Stanley — who is also an accomplished painter — says there are no plans to keep making new music once the final curtain goes down on Kiss’s live career.
“I don’t think there’s any reason to record at this point. You’re up against your past. Your past is much larger and more potent than the quality of your songs. It’s about songs that had a moment in somebody’s life, that’s where the power comes. It’s a photograph of a certain moment for somebody.
“Whether or us or the Stones or any classic band, when people say, ‘Why don’t you do a new album?’ they have no intention of wanting to hear it. They may tolerate a new song or two. But don’t kid yourself, when the (Rolling) Stones put out a new album someone will say, ‘That’s terrific, now play Brown Sugar’. It’s the nature of the beast. I’d rather go out and celebrate our glories and not hunker down in the studio to do an album which, understandably, will never receive the embracing that earlier ones do.
“If you put on a live concert of any of the classic bands and turn off the sound, I could tell you every time they’re playing a new song because the audience sits down. People really don’t want to hear those new songs live.”

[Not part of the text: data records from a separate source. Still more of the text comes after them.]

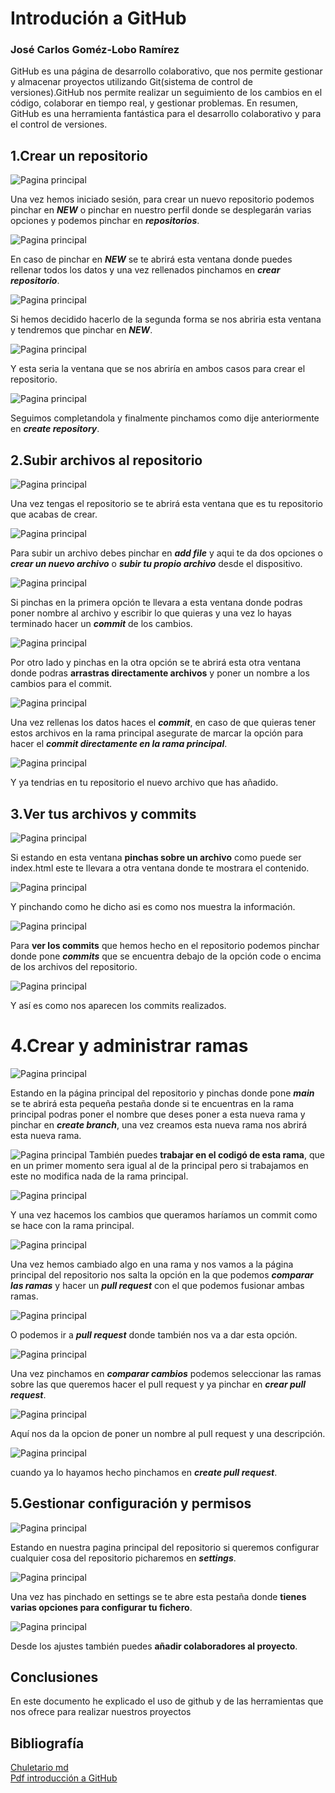 # Introdución a GitHub
### José Carlos Goméz-Lobo Ramírez


GitHub es una página de desarrollo colaborativo, que nos permite gestionar y almacenar proyectos utilizando Git(sistema de control de versiones).GitHub nos permite realizar un seguimiento de los cambios en el código, colaborar en tiempo real, y gestionar problemas. En resumen, GitHub es una herramienta fantástica para el desarrollo colaborativo y para el control de versiones.


## 1.Crear un repositorio
![Pagina principal](https://raw.githubusercontent.com/JosecarlosGlr/Practica-GitHub-MarkDown/refs/heads/main/1.png)

Una vez hemos iniciado sesión, para crear un nuevo repositorio podemos pinchar en _**NEW**_ o pinchar en nuestro perfil donde se desplegarán varias opciones y podemos pinchar en _**repositorios**_.

![Pagina principal](https://raw.githubusercontent.com/JosecarlosGlr/Practica-GitHub-MarkDown/refs/heads/main/21.png)

En caso de pinchar en _**NEW**_ se te abrirá esta ventana donde puedes rellenar todos los datos y una vez rellenados pinchamos en _**crear repositorio**_.

![Pagina principal](https://raw.githubusercontent.com/JosecarlosGlr/Practica-GitHub-MarkDown/refs/heads/main/2Y5.png)

Si hemos decidido hacerlo de la segunda forma se nos abriria esta ventana y tendremos que pinchar en _**NEW**_.

![Pagina principal](https://raw.githubusercontent.com/JosecarlosGlr/Practica-GitHub-MarkDown/refs/heads/main/3.png)

Y esta seria la ventana que se nos abriría en ambos casos para crear el repositorio.

![Pagina principal](https://raw.githubusercontent.com/JosecarlosGlr/Practica-GitHub-MarkDown/refs/heads/main/4.png)

Seguimos completandola y finalmente pinchamos como dije anteriormente en _**create repository**_.

## 2.Subir archivos al repositorio

![Pagina principal](https://raw.githubusercontent.com/JosecarlosGlr/Practica-GitHub-MarkDown/refs/heads/main/6.png)

Una vez tengas el repositorio se te abrirá esta ventana que es tu repositorio que acabas de crear.

![Pagina principal](https://raw.githubusercontent.com/JosecarlosGlr/Practica-GitHub-MarkDown/refs/heads/main/7.png)

Para subir un archivo debes pinchar en _**add file**_ y aqui te da dos opciones o _**crear un nuevo archivo**_ o _**subir tu propio archivo**_ desde el dispositivo.

![Pagina principal](https://raw.githubusercontent.com/JosecarlosGlr/Practica-GitHub-MarkDown/refs/heads/main/23.png)

Si pinchas en la primera opción te llevara a esta ventana donde podras poner nombre al archivo y escribir lo que quieras y una vez lo hayas terminado hacer un _**commit**_ de los cambios.

![Pagina principal](https://raw.githubusercontent.com/JosecarlosGlr/Practica-GitHub-MarkDown/refs/heads/main/22.png)

Por otro lado y pinchas en la otra opción se te abrirá esta otra ventana donde podras **arrastras directamente archivos** y poner un nombre a los cambios para el commit.

![Pagina principal](https://raw.githubusercontent.com/JosecarlosGlr/Practica-GitHub-MarkDown/refs/heads/main/9.png)

Una vez rellenas los datos haces el _**commit**_, en caso de que quieras tener estos archivos en la rama principal asegurate de marcar la opción para hacer el _**commit directamente en la rama principal**_.

![Pagina principal](https://raw.githubusercontent.com/JosecarlosGlr/Practica-GitHub-MarkDown/refs/heads/main/10Y12Y18.png)

Y ya tendrias en tu repositorio el nuevo archivo que has añadido.

## 3.Ver tus archivos y commits

![Pagina principal](https://raw.githubusercontent.com/JosecarlosGlr/Practica-GitHub-MarkDown/refs/heads/main/10Y12Y18.png)

Si estando en esta ventana **pinchas sobre un archivo** como puede ser index.html este te llevara a otra ventana donde te mostrara el contenido.

![Pagina principal](https://raw.githubusercontent.com/JosecarlosGlr/Practica-GitHub-MarkDown/refs/heads/main/11.png)

Y pinchando como he dicho asi es como nos muestra la información.

![Pagina principal](https://raw.githubusercontent.com/JosecarlosGlr/Practica-GitHub-MarkDown/refs/heads/main/10Y12Y18.png)

Para **ver los commits** que hemos hecho en el repositorio podemos pinchar donde pone _**commits**_ que se encuentra debajo de la opción code o encima de los archivos del repositorio.

![Pagina principal](https://raw.githubusercontent.com/JosecarlosGlr/Practica-GitHub-MarkDown/refs/heads/main/13.png)

Y así es como nos aparecen los commits realizados.

# 4.Crear y administrar ramas

![Pagina principal](https://raw.githubusercontent.com/JosecarlosGlr/Practica-GitHub-MarkDown/refs/heads/main/14.png)

Estando en la página principal del repositorio y pinchas donde pone _**main**_ se te abrirá esta pequeña pestaña donde si te encuentras en la rama principal podras poner el nombre que deses poner a esta nueva rama y pinchar en _**create branch**_, una vez creamos esta nueva rama nos abrirá esta nueva rama.

![Pagina principal](https://raw.githubusercontent.com/JosecarlosGlr/Practica-GitHub-MarkDown/refs/heads/main/24.png)
También puedes **trabajar en el codigó de esta rama**, que en un primer momento sera igual al de la principal pero si trabajamos en este no modifica nada de la rama principal.

![Pagina principal](https://raw.githubusercontent.com/JosecarlosGlr/Practica-GitHub-MarkDown/refs/heads/main/26.png)

Y una vez hacemos los cambios que queramos haríamos un commit como se hace con la rama principal.

![Pagina principal](https://raw.githubusercontent.com/JosecarlosGlr/Practica-GitHub-MarkDown/refs/heads/main/27.png)

Una vez hemos cambiado algo en una rama y nos vamos a la página principal del repositorio nos salta la opción en la que podemos _**comparar las ramas**_ y hacer un _**pull request**_ con el que podemos fusionar ambas ramas.

![Pagina principal](https://raw.githubusercontent.com/JosecarlosGlr/Practica-GitHub-MarkDown/refs/heads/main/28.png)

O podemos ir a _**pull request**_ donde también nos va a dar esta opción.

![Pagina principal](https://raw.githubusercontent.com/JosecarlosGlr/Practica-GitHub-MarkDown/refs/heads/main/15.png)

Una vez pinchamos en _**comparar cambios**_ podemos seleccionar las ramas sobre las que queremos hacer el pull request y ya pinchar en _**crear pull request**_.

![Pagina principal](https://raw.githubusercontent.com/JosecarlosGlr/Practica-GitHub-MarkDown/refs/heads/main/16.png)

Aquí nos da la opcion de poner un nombre al pull request y una descripción.

![Pagina principal](https://raw.githubusercontent.com/JosecarlosGlr/Practica-GitHub-MarkDown/refs/heads/main/17.png)

cuando ya lo hayamos hecho pinchamos en _**create pull request**_.

## 5.Gestionar configuración y permisos

![Pagina principal](https://raw.githubusercontent.com/JosecarlosGlr/Practica-GitHub-MarkDown/refs/heads/main/10Y12Y18.png)

Estando en nuestra pagina principal del repositorio si queremos configurar cualquier cosa del repositorio picharemos en _**settings**_.

![Pagina principal](https://raw.githubusercontent.com/JosecarlosGlr/Practica-GitHub-MarkDown/refs/heads/main/19.png)

Una vez has pinchado en settings se te abre esta pestaña donde **tienes varias opciones para configurar tu fichero**.

![Pagina principal](https://raw.githubusercontent.com/JosecarlosGlr/Practica-GitHub-MarkDown/refs/heads/main/20.png)

Desde los ajustes también puedes **añadir colaboradores al proyecto**.

## Conclusiones

En este documento he explicado el uso de github y de las herramientas que nos ofrece para realizar nuestros proyectos

## Bibliografía

[Chuletario md](https://markdownlivepreview.com/?authuser=0)  
[Pdf introducción a GitHub](https://github.com/JosecarlosGlr/Practica-GitHub-MarkDown/blob/main/GitHub_%20Introducci%C3%B3n.pdf)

It’s a different world Kiss will be saying goodbye to. The sexual metaphors in their lyrics would be hard for a new act to get away with, while even notorious pantsman Simmons has finally opted for marriage rather than salaciously reliving stories of the thousands of women he bedded over the years.
Indeed, on Andrew Denton’s Interview this year Simmons, 69, declared that, looking back on his behaviour through the #MeToo prism, he’d been “an arrogant and sexist pig”.
The two Kiss originals are very different personalities — they’ve clashed many times in recent years, most recently over Simmons’ unsympathetic views on the death of Prince and drug victims. However, Stanley and Simmons will go out as they came in — as friends.
“The Gene most people know is a self-created commodity for the media,” Stanley admits. “He’ll say all kinds of things. That’s who he is. He likes to stir things up, he likes to have soundbites. I can’t address anything other than to say we’ve been together 50 years at this point. We have an unbreakable bond and an appreciation for each other that goes far beyond what most people are fortunate enough to have.”
Kiss will also go out having left a big impression on the music industry. Once criticised for finding a way to merchandise everything from coffins to paid meet and greets, they’re now seen as the band who wrote the blueprint for finding new financial streams beyond album and ticket sales.
They’re a band that achieved pretty much everything possible and Stanley can see their legacy all around.
“There’s not a rock show out there, or a rap show, or any live show you see without some Kiss DNA in it. We were the wake up call to audiences of what they should expect and not tolerate less than. We are still fans of Kiss and we are Kiss.”
While they’ve prepared themselves musically and visually, is Simmons emotionally prepared for that final show — for which they’ve already pencilled in Rock and Roll All Nite as the last song they’ll ever play?
“The term ‘bittersweet’ comes to mind,” he says. “I’m so grateful for everything I’ve been given and everything I’ve shared. I see this as a celebration. It probably won’t sink in for quite a while that it’s over. That being said it’s a time of joy and defiance if you will, celebrating that we’ve always, for better or worse, done it our way, unapologetically. We’ve stood by our victories and brushed ourselves off in defeat. We were and remain the band we always wanted to see. That’s what we’re going out as, the band we always wanted to see.”